How To Be More Like Parent Three:
Keep your parenting goal in mind:
Sure, your immediate goal might be to get the milk cleaned up, but your parenting goal is to raise a child who sees a problem and generally just fixes it because that is normal to them. Your goal is a happy adult. You want your child to be confident and competent. You want a loving, trusting relationship with your child.
Manage your emotions and old “stuff”:
The reason I was too often Parent Two when raising my boys was that I have PTSD and panic attacks. My “favorite” fear responses are “fight”, and “freeze”. In parenting situations, when I had a fear response, I would fight. I would come out swinging (not literally. I very rarely spanked) and yell and sometimes call names.
As I got healthier and dealt with my PTSD and panic attacks through meds, therapy, and self-help, I became more able to be Parent Three. I was more likely to be able to think in long terms (fear and anxiety lead to short term thinking). Far more often, I turned difficult situations into learning situations for all of us. And I had a supportive partner.
have a “Game Plan” for possible situations thought out:
Have a formula or plan for most situations in mind. The steps above that Parent Three went through when Kiddo spilt the milk can be used for many things. It will help with chores, with doing homework and yard work, and with most things that require Kiddo to have a habit of responsibility. It won’t be perfect. Kiddo won’t be perfect. But it’s good enough for most cases.

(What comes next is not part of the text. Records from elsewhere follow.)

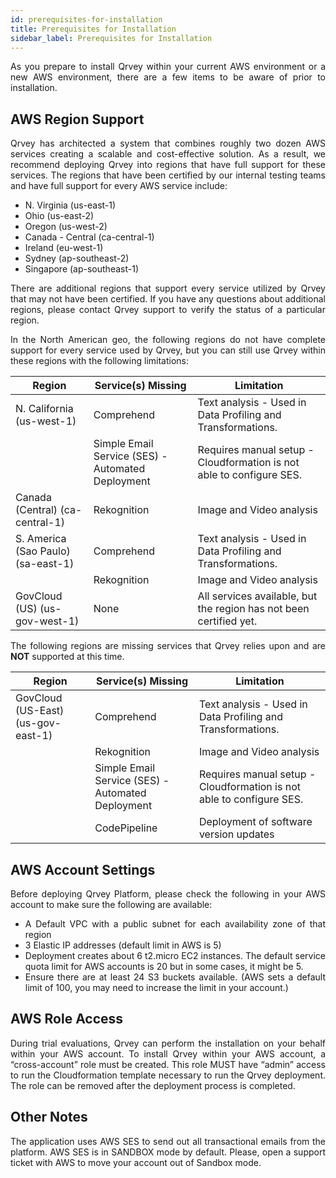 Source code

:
 ```yaml
---
id: prerequisites-for-installation
title: Prerequisites for Installation
sidebar_label: Prerequisites for Installation
---
```


<div style="text-align: justify">

As you prepare to install Qrvey within your current AWS environment or a new AWS environment, there are a few items to be aware of prior to installation.

## AWS Region Support
Qrvey has architected a system that combines roughly two dozen AWS services creating a scalable and cost-effective solution. As a result, we recommend deploying Qrvey into regions that have full support for these services. The regions that have been certified by our internal testing teams and have full support for every AWS service include:

* N. Virginia (us-east-1)
* Ohio (us-east-2)
* Oregon (us-west-2)
* Canada - Central (ca-central-1)
* Ireland (eu-west-1)
* Sydney (ap-southeast-2)
* Singapore (ap-southeast-1)

There are additional regions that support every service utilized by Qrvey that may not have been certified. If you have any questions about additional regions, please contact Qrvey support to verify the status of a particular region.

In the North American geo, the following regions do not have complete support for every service used by Qrvey, but you can still use Qrvey within these regions with the following limitations:


<table class="demo">
	<thead>
	<tr>
		<th>Region</th>
		<th>Service(s) Missing</th>
		<th>Limitation</th>
	</tr>
	</thead>
	<tbody>
	<tr>
		<td>N. California (us-west-1)</td>
		<td>Comprehend</td>
        <td>Text analysis - Used in Data Profiling and Transformations.</td>
	</tr>
	<tr>
		<td>&nbsp;</td>
		<td>Simple Email Service (SES) - Automated Deployment</td>
		<td>Requires manual setup - Cloudformation is not able to configure SES.</td>
	</tr>
	<tr>
		<td>Canada (Central) (ca-central-1)</td>
		<td>Rekognition</td>
		<td>Image and Video analysis</td>
	</tr>
	<tr>
		<td>S. America (Sao Paulo) (sa-east-1)</td>
		<td>Comprehend</td>
		<td>Text analysis - Used in Data Profiling and Transformations.</td>
	</tr>
    <tr>
		<td></td>
		<td>Rekognition</td>
		<td>Image and Video analysis</td>
	</tr>
    <tr>
		<td>GovCloud (US) (us-gov-west-1)</td>
		<td>None</td>
		<td>All services available, but the region has not been certified yet.</td>
	</tr>    
	</tbody>
</table> 



The following regions are missing services that Qrvey relies upon and are **NOT** supported at this time.


<table class="demo">
	<thead>
	<tr>
		<th>Region</th>
		<th>Service(s) Missing</th>
		<th>Limitation</th>
	</tr>
	</thead>
	<tbody>
	<tr>
		<td>GovCloud (US-East) (us-gov-east-1)</td>
		<td>Comprehend</td>
        <td>Text analysis - Used in Data Profiling and Transformations.</td>
	</tr>
	<tr>
		<td></td>
		<td>Rekognition</td>
        <td>Image and Video analysis</td>
	</tr>
	<tr>
		<td></td>
		<td>Simple Email Service (SES) - Automated Deployment</td>
        <td>Requires manual setup - Cloudformation is not able to configure SES.</td>
	</tr>    
    <tr>
		<td></td>
		<td>CodePipeline</td>
        <td>Deployment of software version updates</td>
    </tr>
	</tbody>
</table> 


## AWS Account Settings
Before deploying Qrvey Platform, please check the following in your AWS account to make sure the following are available:

* A Default VPC with a public subnet for each availability zone of that region
* 3 Elastic IP addresses (default limit in AWS is 5)
* Deployment creates about 6 t2.micro EC2 instances. The default service quota limit for AWS accounts is 20 but in some cases, it might be 5.
* Ensure there are at least 24 S3 buckets available. (AWS sets a default limit of 100, you may need to increase the limit in your account.)

## AWS Role Access
During trial evaluations, Qrvey can perform the installation on your behalf within your AWS account. To install Qrvey within your AWS account, a “cross-account” role must be created. This role MUST have “admin” access to run the Cloudformation template necessary to run the Qrvey deployment. The role can be removed after the deployment process is completed.


## Other Notes
The application uses AWS SES to send out all transactional emails from the platform. AWS SES is in SANDBOX mode by default. Please, open a support ticket with AWS to move your account out of Sandbox mode.
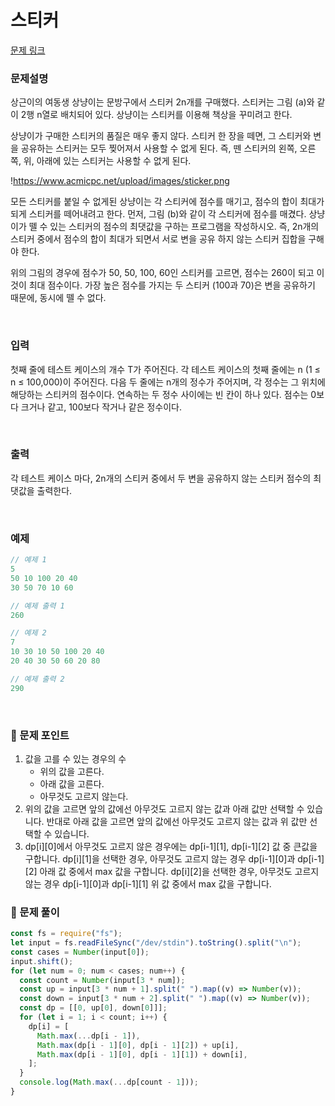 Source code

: # **스티커**

[문제 링크](https://www.acmicpc.net/problem/9465)

### 문제설명

상근이의 여동생 상냥이는 문방구에서 스티커 2n개를 구매했다. 스티커는 그림 (a)와 같이 2행 n열로 배치되어 있다. 상냥이는 스티커를 이용해 책상을 꾸미려고 한다.

상냥이가 구매한 스티커의 품질은 매우 좋지 않다. 스티커 한 장을 떼면, 그 스티커와 변을 공유하는 스티커는 모두 찢어져서 사용할 수 없게 된다. 즉, 뗀 스티커의 왼쪽, 오른쪽, 위, 아래에 있는 스티커는 사용할 수 없게 된다.

!https://www.acmicpc.net/upload/images/sticker.png

모든 스티커를 붙일 수 없게된 상냥이는 각 스티커에 점수를 매기고, 점수의 합이 최대가 되게 스티커를 떼어내려고 한다. 먼저, 그림 (b)와 같이 각 스티커에 점수를 매겼다. 상냥이가 뗄 수 있는 스티커의 점수의 최댓값을 구하는 프로그램을 작성하시오. 즉, 2n개의 스티커 중에서 점수의 합이 최대가 되면서 서로 변을 공유 하지 않는 스티커 집합을 구해야 한다.

위의 그림의 경우에 점수가 50, 50, 100, 60인 스티커를 고르면, 점수는 260이 되고 이 것이 최대 점수이다. 가장 높은 점수를 가지는 두 스티커 (100과 70)은 변을 공유하기 때문에, 동시에 뗄 수 없다.

<br>

### 입력

첫째 줄에 테스트 케이스의 개수 T가 주어진다. 각 테스트 케이스의 첫째 줄에는 n (1 ≤ n ≤ 100,000)이 주어진다. 다음 두 줄에는 n개의 정수가 주어지며, 각 정수는 그 위치에 해당하는 스티커의 점수이다. 연속하는 두 정수 사이에는 빈 칸이 하나 있다. 점수는 0보다 크거나 같고, 100보다 작거나 같은 정수이다.

<br>

### 출력

각 테스트 케이스 마다, 2n개의 스티커 중에서 두 변을 공유하지 않는 스티커 점수의 최댓값을 출력한다.

<br>

### 예제

```jsx
// 예제 1
5
50 10 100 20 40
30 50 70 10 60

// 예제 출력 1
260

// 예제 2
7
10 30 10 50 100 20 40
20 40 30 50 60 20 80

// 예제 출력 2
290
```

<br>

### 📕 문제 포인트

1. 값을 고를 수 있는 경우의 수
   - 위의 값을 고른다.
   - 아래 값을 고른다.
   - 아무것도 고르지 않는다.
2. 위의 값을 고르면 앞의 값에선 아무것도 고르지 않는 값과 아래 값만 선택할 수 있습니다. 반대로 아래 값을 고르면 앞의 값에선 아무것도 고르지 않는 값과 위 값만 선택할 수 있습니다.
3. dp[i][0]에서 아무것도 고르지 않은 경우에는 dp[i-1][1], dp[i-1][2] 값 중 큰값을 구합니다.
   dp[i][1]을 선택한 경우, 아무것도 고르지 않는 경우 dp[i-1][0]과 dp[i-1][2] 아래 값 중에서 max 값을 구합니다.
   dp[i][2]을 선택한 경우, 아무것도 고르지 않는 경우 dp[i-1][0]과 dp[i-1][1] 위 값 중에서 max 값을 구합니다.

### 📝 문제 풀이

```js
const fs = require("fs");
let input = fs.readFileSync("/dev/stdin").toString().split("\n");
const cases = Number(input[0]);
input.shift();
for (let num = 0; num < cases; num++) {
  const count = Number(input[3 * num]);
  const up = input[3 * num + 1].split(" ").map((v) => Number(v));
  const down = input[3 * num + 2].split(" ").map((v) => Number(v));
  const dp = [[0, up[0], down[0]]];
  for (let i = 1; i < count; i++) {
    dp[i] = [
      Math.max(...dp[i - 1]),
      Math.max(dp[i - 1][0], dp[i - 1][2]) + up[i],
      Math.max(dp[i - 1][0], dp[i - 1][1]) + down[i],
    ];
  }
  console.log(Math.max(...dp[count - 1]));
}
```
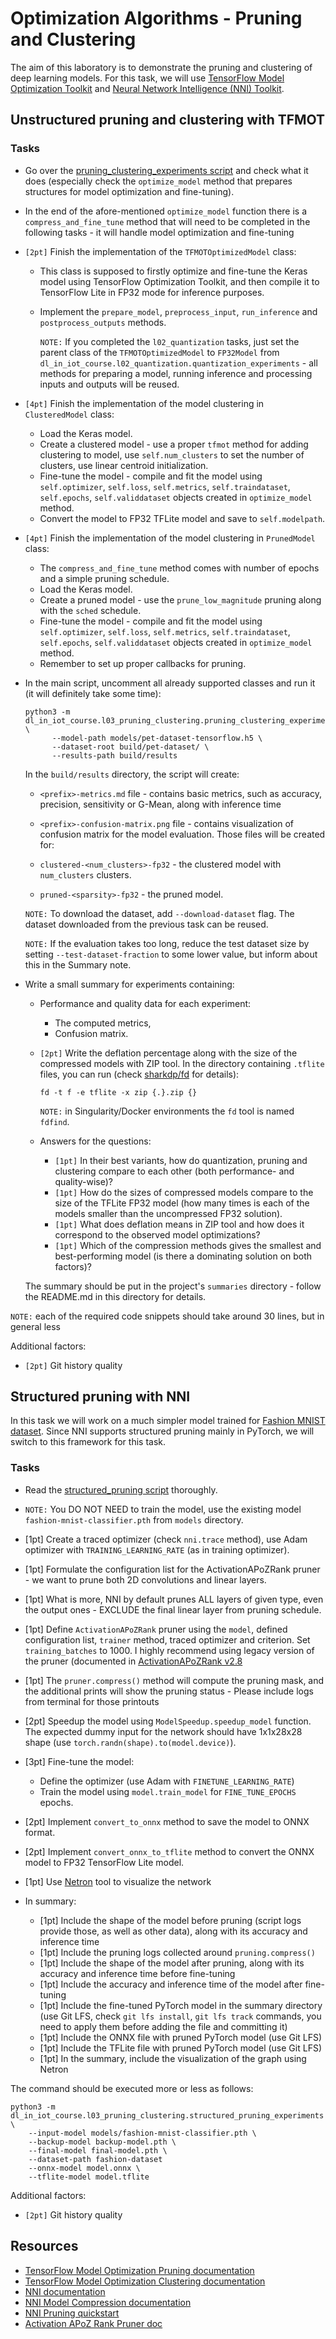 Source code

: # Optimization Algorithms - Pruning and Clustering

The aim of this laboratory is to demonstrate the pruning and clustering of deep learning models.
For this task, we will use [TensorFlow Model Optimization Toolkit](https://github.com/tensorflow/model-optimization) and [Neural Network Intelligence (NNI) Toolkit](https://github.com/microsoft/nni).

## Unstructured pruning and clustering with TFMOT

### Tasks

* Go over the [pruning_clustering_experiments script](pruning_clustering_experiments.py) and check what it does (especially check the `optimize_model` method that prepares structures for model optimization and fine-tuning).
* In the end of the afore-mentioned `optimize_model` function there is a `compress_and_fine_tune` method that will need to be completed in the following tasks - it will handle model optimization and fine-tuning
* `[2pt]` Finish the implementation of the `TFMOTOptimizedModel` class:

    * This class is supposed to firstly optimize and fine-tune the Keras model using TensorFlow Optimization Toolkit, and then compile it to TensorFlow Lite in FP32 mode for inference purposes.
    * Implement the `prepare_model`, `preprocess_input`, `run_inference` and `postprocess_outputs` methods.

      `NOTE:` If you completed the `l02_quantization` tasks, just set the parent class of the `TFMOTOptimizedModel` to `FP32Model` from `dl_in_iot_course.l02_quantization.quantization_experiments` - all methods for preparing a model, running inference and processing inputs and outputs will be reused.
* `[4pt]` Finish the implementation of the model clustering in `ClusteredModel` class:

    * Load the Keras model.
    * Create a clustered model - use a proper `tfmot` method for adding clustering to model, use `self.num_clusters` to set the number of clusters, use linear centroid initialization.
    * Fine-tune the model - compile and fit the model using `self.optimizer`, `self.loss`, `self.metrics`, `self.traindataset`, `self.epochs`, `self.validdataset` objects created in `optimize_model` method.
    * Convert the model to FP32 TFLite model and save to `self.modelpath`.
* `[4pt]` Finish the implementation of the model clustering in `PrunedModel` class:

    * The `compress_and_fine_tune` method comes with number of epochs and a simple pruning schedule.
    * Load the Keras model.
    * Create a pruned model - use the `prune_low_magnitude` pruning along with the `sched` schedule.
    * Fine-tune the model - compile and fit the model using `self.optimizer`, `self.loss`, `self.metrics`, `self.traindataset`, `self.epochs`, `self.validdataset` objects created in `optimize_model` method.
    * Remember to set up proper callbacks for pruning.

* In the main script, uncomment all already supported classes and run it (it will definitely take some time):

  ```
  python3 -m dl_in_iot_course.l03_pruning_clustering.pruning_clustering_experiments \
        --model-path models/pet-dataset-tensorflow.h5 \
        --dataset-root build/pet-dataset/ \
        --results-path build/results
  ```

  In the `build/results` directory, the script will create:

    * `<prefix>-metrics.md` file - contains basic metrics, such as accuracy, precision, sensitivity or G-Mean, along with inference time
    * `<prefix>-confusion-matrix.png` file - contains visualization of confusion matrix for the model evaluation.
  Those files will be created for:

    * `clustered-<num_clusters>-fp32` - the clustered model with `num_clusters` clusters.
    * `pruned-<sparsity>-fp32` - the pruned model.

  `NOTE:` To download the dataset, add `--download-dataset` flag.
  The dataset downloaded from the previous task can be reused.

  `NOTE:` If the evaluation takes too long, reduce the test dataset size by setting `--test-dataset-fraction` to some lower value, but inform about this in the Summary note.

* Write a small summary for experiments containing:

    * Performance and quality data for each experiment:

        * The computed metrics,
        * Confusion matrix.
    * `[2pt]` Write the deflation percentage along with the size of the compressed models with ZIP tool.
       In the directory containing `.tflite` files, you can run (check [sharkdp/fd](https://github.com/sharkdp/fd) for details):

          fd -t f -e tflite -x zip {.}.zip {}

      `NOTE:` in Singularity/Docker environments the `fd` tool is named `fdfind`.
    * Answers for the questions:

        * `[1pt]` In their best variants, how do quantization, pruning and clustering compare to each other (both performance- and quality-wise)?
        * `[1pt]` How do the sizes of compressed models compare to the size of the TFLite FP32 model (how many times is each of the models smaller than the uncompressed FP32 solution).
        * `[1pt]` What does deflation means in ZIP tool and how does it correspond to the observed model optimizations?
        * `[1pt]` Which of the compression methods gives the smallest and best-performing model (is there a dominating solution on both factors)?

  The summary should be put in the project's `summaries` directory - follow the README.md in this directory for details.


`NOTE:` each of the required code snippets should take around 30 lines, but in general less

Additional factors:

* `[2pt]` Git history quality

## Structured pruning with NNI

In this task we will work on a much simpler model trained for [Fashion MNIST dataset](https://github.com/zalandoresearch/fashion-mnist).
Since NNI supports structured pruning mainly in PyTorch, we will switch to this framework for this task.

### Tasks

* Read the [structured_pruning script](structured_pruning_experiments.py) thoroughly.
* `NOTE:` You DO NOT NEED to train the model, use the existing model `fashion-mnist-classifier.pth` from `models` directory.
* [1pt] Create a traced optimizer (check `nni.trace` method), use Adam optimizer with `TRAINING_LEARNING_RATE` (as in training optimizer).
* [1pt] Formulate the configuration list for the ActivationAPoZRank pruner - we want to prune both 2D convolutions and linear layers.
* [1pt] What is more, NNI by default prunes ALL layers of given type, even the output ones - EXCLUDE the final linear layer from pruning schedule.
* [1pt] Define `ActivationAPoZRank` pruner using the `model`, defined configuration list, `trainer` method, traced optimizer and criterion. Set `training_batches` to 1000. I highly recommend using legacy version of the pruner (documented in [ActivationAPoZRank v2.8](https://nni.readthedocs.io/en/v2.8/reference/compression/pruner.html#activation-apoz-rank-pruner)
* [1pt] The `pruner.compress()` method will compute the pruning mask, and the additional prints will show the pruning status - Please include logs from terminal for those printouts
* [2pt] Speedup the model using `ModelSpeedup.speedup_model` function. The expected dummy input for the network should have 1x1x28x28 shape (use `torch.randn(shape).to(model.device)`).
* [3pt] Fine-tune the model:

    * Define the optimizer (use Adam with `FINETUNE_LEARNING_RATE`)
    * Train the model using `model.train_model` for `FINE_TUNE_EPOCHS` epochs.
* [2pt] Implement `convert_to_onnx` method to save the model to ONNX format.
* [2pt] Implement `convert_onnx_to_tflite` method to convert the ONNX model to FP32 TensorFlow Lite model.
* [1pt] Use [Netron](https://github.com/lutzroeder/netron) tool to visualize the network
* In summary:
    * [1pt] Include the shape of the model before pruning (script logs provide those, as well as other data), along with its accuracy and inference time
    * [1pt] Include the pruning logs collected around `pruning.compress()`
    * [1pt] Include the shape of the model after pruning, along with its accuracy and inference time before fine-tuning
    * [1pt] Include the accuracy and inference time of the model after fine-tuning
    * [1pt] Include the fine-tuned PyTorch model in the summary directory (use Git LFS, check `git lfs install`, `git lfs track` commands, you need to apply them before adding the file and committing it)
    * [1pt] Include the ONNX file with pruned PyTorch model (use Git LFS)
    * [1pt] Include the TFLite file with pruned PyTorch model (use Git LFS)
    * [1pt] In the summary, include the visualization of the graph using Netron

The command should be executed more or less as follows:

```
python3 -m dl_in_iot_course.l03_pruning_clustering.structured_pruning_experiments \
    --input-model models/fashion-mnist-classifier.pth \
    --backup-model backup-model.pth \
    --final-model final-model.pth \
    --dataset-path fashion-dataset
    --onnx-model model.onnx \
    --tflite-model model.tflite
```

Additional factors:

* `[2pt]` Git history quality

## Resources

* [TensorFlow Model Optimization Pruning documentation](https://www.tensorflow.org/model_optimization/guide/pruning)
* [TensorFlow Model Optimization Clustering documentation](https://www.tensorflow.org/model_optimization/guide/clustering)
* [NNI documentation](https://nni.readthedocs.io/en/stable/)
* [NNI Model Compression documentation](https://nni.readthedocs.io/en/stable/compression/overview.html)
* [NNI Pruning quickstart](https://nni.readthedocs.io/en/stable/tutorials/pruning_quick_start_mnist.html)
* [Activation APoZ Rank Pruner doc](https://nni.readthedocs.io/en/v2.8/reference/compression/pruner.html#activation-apoz-rank-pruner)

model the behavior you want:
When you mess up, apologize. When you want something from Kiddo, say please and thank you. Try to put yourself in other peoples’ shoes and be understanding of differences. Choose kindness and firmness over irritability and inconsistency. When you find yourself not meeting your own standards, model forgiving yourself. Allow your child to see you vulnerable without giving them information about adult issues that they don’t need to know.
Final Thoughts on The Case of the Dirty Rotten Little Milk-Spiller:
No parenting advice works all the time for every person. It’s okay to have bad days (remember: model forgiving yourself). Work to try not to have bad months and bad years. If your child is struggling with things that are too big for you or for them, seek professional assistance.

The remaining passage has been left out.